Michel-Schlumberger Dry Creek 'La Revolution' Cabernet Sauvignon 2011
By Jonathan H. Newman*
MICHEL SCHLUMBERGER ESTATE 'La Revolution' Dry Creek Valley 2011 Cabernet Sauvignon
UNIT SIZE: 750.00ml
VARIETAL: Cabernet Sauvignon
GRAPE: Cabernet Sauvignon, Syrah, Petit Verdot
COUNTRY: United States
REGION: Dry Creek Valley
ALCOHOL CONTENT: 13.90%
This is winemaker Kerry Damskey's smallest production Reserve-level Estate Cabernet that he makes for Michel-Schlumberger. I sat down this summer to first sample this wine with Kerry and he explained that this is made from select barrels and several of his favorite vineyards owned by Schlumberger. There is much that is unique and distinctive about Michel-Schlumberger's Benchland Estate Cabernet.

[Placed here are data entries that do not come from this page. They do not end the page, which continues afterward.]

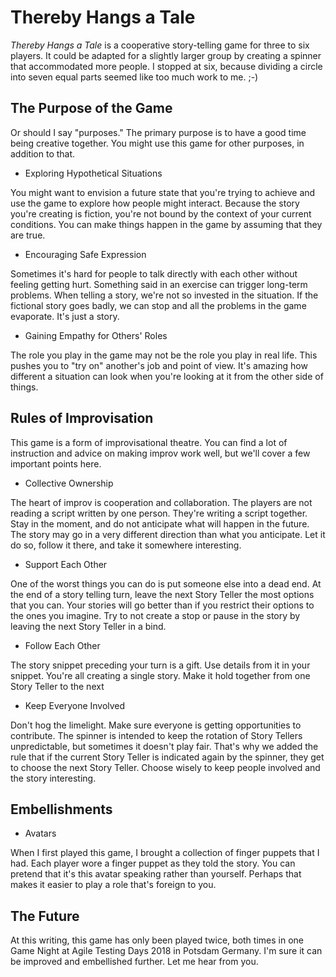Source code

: Thereby Hangs a Tale
====================

_Thereby Hangs a Tale_ is a cooperative story-telling game for three to six players. It could be adapted for a slightly larger group by creating a spinner that accommodated more people. I stopped at six, because dividing a circle into seven equal parts seemed like too much work to me. ;-)

The Purpose of the Game
-----------------------

Or should I say "purposes." The primary purpose is to have a good time being creative together. You might use this game for other purposes, in addition to that.

 - Exploring Hypothetical Situations

You might want to envision a future state that you're trying to achieve and use the game to explore how people might interact. Because the story you're creating is fiction, you're not bound by the context of your current conditions. You can make things happen in the game by assuming that they are true.

 - Encouraging Safe Expression

Sometimes it's hard for people to talk directly with each other without feeling getting hurt. Something said in an exercise can trigger long-term problems. When telling a story, we're not so invested in the situation. If the fictional story goes badly, we can stop and all the problems in the game evaporate. It's just a story.

 - Gaining Empathy for Others' Roles

The role you play in the game may not be the role you play in real life. This pushes you to "try on" another's job and point of view. It's amazing how different a situation can look when you're looking at it from the other side of things.

Rules of Improvisation
----------------------

This game is a form of improvisational theatre. You can find a lot of instruction and advice on making improv work well, but we'll cover a few important points here.

 - Collective Ownership

The heart of improv is cooperation and collaboration. The players are not reading a script written by one person. They're writing a script together. Stay in the moment, and do not anticipate what will happen in the future. The story may go in a very different direction than what you anticipate. Let it do so, follow it there, and take it somewhere interesting.

 - Support Each Other

One of the worst things you can do is put someone else into a dead end. At the end of a story telling turn, leave the next Story Teller the most options that you can. Your stories will go better than if you restrict their options to the ones you imagine. Try to not create a stop or pause in the story by leaving the next Story Teller in a bind.

 - Follow Each Other

The story snippet preceding your turn is a gift. Use details from it in your snippet. You're all creating a single story. Make it hold together from one Story Teller to the next

 - Keep Everyone Involved

Don't hog the limelight. Make sure everyone is getting opportunities to contribute. The spinner is intended to keep the rotation of Story Tellers unpredictable, but sometimes it doesn't play fair. That's why we added the rule that if the current Story Teller is indicated again by the spinner, they get to choose the next Story Teller. Choose wisely to keep people involved and the story interesting.

Embellishments
--------------

 - Avatars

When I first played this game, I brought a collection of finger puppets that I had. Each player wore a finger puppet as they told the story. You can pretend that it's this avatar speaking rather than yourself. Perhaps that makes it easier to play a role that's foreign to you.

The Future
----------

At this writing, this game has only been played twice, both times in one Game Night at Agile Testing Days 2018 in Potsdam Germany. I'm sure it can be improved and embellished further. Let me hear from you.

It is made primarily from the distinctive Jackson clone 6, which dates back to pre-Phylloxera and is now rarely found in Napa and Sonoma Valley. The clone is unique for its tiny berries with very intense and concentrated fruit. The wine is all organically farmed, from benchland and hillside vineyards, completely Estate grown and all from the Dry Creek Valley. It was aged for 2 years in 35% new oak before being bottled in November, 2013. An attractive dark red hue with garnet highlights. An elegant Cabernet nose with black raspberry, plum, and mocha with nice touches of toasty vanilla oak and red flowers. A nicely made Cab with expressive suave fruit on the palate including dark cherry liqueur, blackberry cream, dark raspberry and cassis with vanilla and floral notes. The wine was just bottled so give it a little time but it can be enjoyed early and for many years to come. Pair with Filet Mignon, Veal chops, Baby back ribs, grilled Portobello mushrooms in a wine reduction, and spaghetti Bolognese. Sampled in September 2013 out of barrel and in November, 2013 bottled with consistent tasting notes. 980 cases were produced.
2011 'La Révolution' Cabernet Sauvignon Dry Creek Valley
81% Cabernet Sauvignon, 14% Syrah, 5% Petit Verdot.
This 2011 La Révolution Cabernet Sauvignon is a blend of the finest blocks of our mountain-top and benchland vineyards. Components of our estate Syrah and Petit Verdot complement the fruit, structure and depth of this wine.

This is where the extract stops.